Quizá por eso nuestro propio pensamiento crítico incluyó desde el
principio a los grandes medios de comunicación. Desde entonces nuestro
trabajo en esos medios pequeños incluyó la mirada crítica y alerta sobre
los grandes medios, y fuimos testigos generacionales de la imbricación
entre el poder y los grandes medios que condujo a la crisis de 2001. Lo
vimos, lo escribimos, lo publicamos.
Hay muchos disparadores de deseo con relación al periodismo. Hay
quienes se acercan al periodismo de investigación por su ánimo de
pesquisa, quienes profesionalizan su curiosidad, quienes quieren
satisfacerse el ego, quienes divulgan saberes complejos, en fin, hay mil
maneras de ser periodista, y serlo no lo hace a uno bueno ni malo. En
lo personal, el gran impulso que me acercó al periodismo fue el de la
adolescencia, el deseo de comunicación. Siempre he asociado ese deseo
más a la señal de humo que al spot televisivo. Queríamos comunicarnos
entre nosotros en una época en la que estaban cortados todos los puentes
y las vías de acceso a los otros.
Después, ya en democracia, nació este diario, y hace ya veinticinco
años que es éste el soporte que me elige y que elijo, en ese intercambio
necesario entre empresas de prensa y periodistas: un medio cuya línea
editorial se asemejó mucho, durante más de dos décadas, a lo que yo
quería decir. Sé que eso ha sido importante y que muchos no han tenido
ni tienen la suerte de trabajar en un medio que les permita expandirse.
Por último, después de treinta y tres años de carrera periodística,
sigo pensando que el motor que me sigue impulsando a hacer este trabajo
es el deseo de entender la realidad del modo en el que lo hacen muchos
otros y quizá no lo puedan conceptualizar. Eso, conceptualizar, asociar,
detectar sentido, crear sentido, encontrar las palabras adecuadas, es
un trabajo específico que como tantos otros requiere técnicas y
sensibilidad. Eso es lo que comparto, después de tantos años, con
quienes están del otro lado del diario, el micrófono o la cámara.
A lo largo de todo este tiempo he pasado momentos difíciles.

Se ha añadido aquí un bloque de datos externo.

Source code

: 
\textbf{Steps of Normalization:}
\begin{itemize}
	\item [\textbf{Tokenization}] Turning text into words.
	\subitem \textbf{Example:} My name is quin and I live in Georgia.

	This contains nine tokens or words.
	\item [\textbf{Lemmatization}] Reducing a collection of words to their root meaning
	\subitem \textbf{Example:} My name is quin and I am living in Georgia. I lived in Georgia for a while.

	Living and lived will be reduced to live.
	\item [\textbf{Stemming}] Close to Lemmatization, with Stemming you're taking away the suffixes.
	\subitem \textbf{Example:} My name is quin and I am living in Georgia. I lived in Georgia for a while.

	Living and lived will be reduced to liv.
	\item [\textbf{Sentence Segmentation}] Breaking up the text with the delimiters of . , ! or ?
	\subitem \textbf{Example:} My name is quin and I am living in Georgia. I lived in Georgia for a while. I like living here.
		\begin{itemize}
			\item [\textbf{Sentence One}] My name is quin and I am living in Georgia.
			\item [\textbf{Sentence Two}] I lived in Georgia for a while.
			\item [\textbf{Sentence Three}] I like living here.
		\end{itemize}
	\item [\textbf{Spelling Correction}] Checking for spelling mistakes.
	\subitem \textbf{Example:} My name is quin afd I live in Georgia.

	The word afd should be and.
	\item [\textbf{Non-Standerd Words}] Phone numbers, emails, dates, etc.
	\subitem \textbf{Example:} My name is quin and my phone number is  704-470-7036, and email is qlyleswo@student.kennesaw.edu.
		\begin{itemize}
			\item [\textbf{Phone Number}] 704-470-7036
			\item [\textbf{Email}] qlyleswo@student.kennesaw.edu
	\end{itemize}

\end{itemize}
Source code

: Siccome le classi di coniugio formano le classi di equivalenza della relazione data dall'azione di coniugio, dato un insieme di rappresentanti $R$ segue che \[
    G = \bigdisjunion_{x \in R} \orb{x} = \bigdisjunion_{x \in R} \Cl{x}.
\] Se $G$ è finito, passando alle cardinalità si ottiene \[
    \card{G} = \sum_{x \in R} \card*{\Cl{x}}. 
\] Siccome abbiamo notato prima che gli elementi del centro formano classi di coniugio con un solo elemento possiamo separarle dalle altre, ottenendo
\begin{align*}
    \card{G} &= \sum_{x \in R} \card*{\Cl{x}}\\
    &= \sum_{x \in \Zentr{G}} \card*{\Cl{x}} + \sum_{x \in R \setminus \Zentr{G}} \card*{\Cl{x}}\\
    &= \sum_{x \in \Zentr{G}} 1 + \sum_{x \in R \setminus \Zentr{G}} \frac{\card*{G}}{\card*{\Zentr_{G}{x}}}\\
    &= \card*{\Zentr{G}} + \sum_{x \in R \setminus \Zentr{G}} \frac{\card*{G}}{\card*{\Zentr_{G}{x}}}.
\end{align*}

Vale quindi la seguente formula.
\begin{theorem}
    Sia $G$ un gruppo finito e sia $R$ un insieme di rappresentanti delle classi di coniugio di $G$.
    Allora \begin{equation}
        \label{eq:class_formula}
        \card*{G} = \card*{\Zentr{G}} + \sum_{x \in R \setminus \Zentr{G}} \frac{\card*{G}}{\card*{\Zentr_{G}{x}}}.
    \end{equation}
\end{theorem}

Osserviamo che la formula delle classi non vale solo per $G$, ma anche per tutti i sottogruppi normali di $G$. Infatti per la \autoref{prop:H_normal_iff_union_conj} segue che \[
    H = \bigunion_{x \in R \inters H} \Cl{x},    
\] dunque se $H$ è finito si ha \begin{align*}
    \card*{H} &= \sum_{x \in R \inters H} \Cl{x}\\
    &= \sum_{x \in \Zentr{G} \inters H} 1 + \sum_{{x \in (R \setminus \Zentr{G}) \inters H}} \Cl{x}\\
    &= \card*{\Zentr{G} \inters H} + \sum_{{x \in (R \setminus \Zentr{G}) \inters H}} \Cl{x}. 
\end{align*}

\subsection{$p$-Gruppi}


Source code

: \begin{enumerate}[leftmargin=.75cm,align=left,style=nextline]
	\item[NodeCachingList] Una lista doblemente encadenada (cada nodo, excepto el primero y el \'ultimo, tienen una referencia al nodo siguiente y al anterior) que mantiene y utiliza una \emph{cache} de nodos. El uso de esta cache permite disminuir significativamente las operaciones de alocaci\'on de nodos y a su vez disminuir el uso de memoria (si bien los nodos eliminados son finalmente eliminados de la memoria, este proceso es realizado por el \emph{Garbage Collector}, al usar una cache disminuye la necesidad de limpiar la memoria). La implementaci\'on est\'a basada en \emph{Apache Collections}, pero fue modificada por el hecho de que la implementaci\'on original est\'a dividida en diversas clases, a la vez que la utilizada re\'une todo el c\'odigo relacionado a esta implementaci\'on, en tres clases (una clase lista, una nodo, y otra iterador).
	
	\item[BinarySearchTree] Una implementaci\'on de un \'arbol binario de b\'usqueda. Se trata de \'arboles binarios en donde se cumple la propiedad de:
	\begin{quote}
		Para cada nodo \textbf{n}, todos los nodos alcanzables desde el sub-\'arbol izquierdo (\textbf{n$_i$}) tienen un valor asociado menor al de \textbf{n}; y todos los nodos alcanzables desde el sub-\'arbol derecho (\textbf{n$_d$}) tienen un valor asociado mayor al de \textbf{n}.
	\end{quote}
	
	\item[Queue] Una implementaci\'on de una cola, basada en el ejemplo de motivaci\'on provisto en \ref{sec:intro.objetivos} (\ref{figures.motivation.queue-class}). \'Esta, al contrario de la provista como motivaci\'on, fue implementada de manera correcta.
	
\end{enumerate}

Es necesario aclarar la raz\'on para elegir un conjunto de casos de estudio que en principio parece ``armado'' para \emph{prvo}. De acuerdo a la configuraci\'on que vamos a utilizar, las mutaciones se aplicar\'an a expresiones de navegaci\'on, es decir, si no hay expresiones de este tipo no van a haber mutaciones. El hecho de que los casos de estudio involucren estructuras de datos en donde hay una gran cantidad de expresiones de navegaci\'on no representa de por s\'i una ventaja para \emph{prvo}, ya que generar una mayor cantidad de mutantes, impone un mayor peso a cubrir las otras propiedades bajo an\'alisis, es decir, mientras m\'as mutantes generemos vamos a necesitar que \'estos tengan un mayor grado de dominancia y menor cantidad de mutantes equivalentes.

Pero lo
que nunca se me pasó por la cabeza es que, después de tres décadas de
democracia, iba a llegar una denuncia penal que pretendiera privarme no
ya de la libertad de decir lo que quiero, sino de mi libertad entera.
Las rectificaciones posteriores, confusas y despectivas no hicieron más
que ratificar cómo mienten: la corporación que saca una solicitada
diciendo que no denuncia penalmente a periodistas, los mantiene todavía
denunciados. Hasta el 5 de diciembre, la fecha que fijó el juzgado, los
dos escritos posteriores que presentaron descansan junto a la denuncia
original, en la que se nos menciona como “principales propaladores” del
presunto delito, junto a funcionarios, militantes y organizaciones
políticas. No pueden limpiar la mancha de la etiqueta “propaladora” que
unieron a mi nombre. Un vómito sobre mi trayectoria y mi trabajo. Esa
denuncia no habla de mí. Habla de Clarín.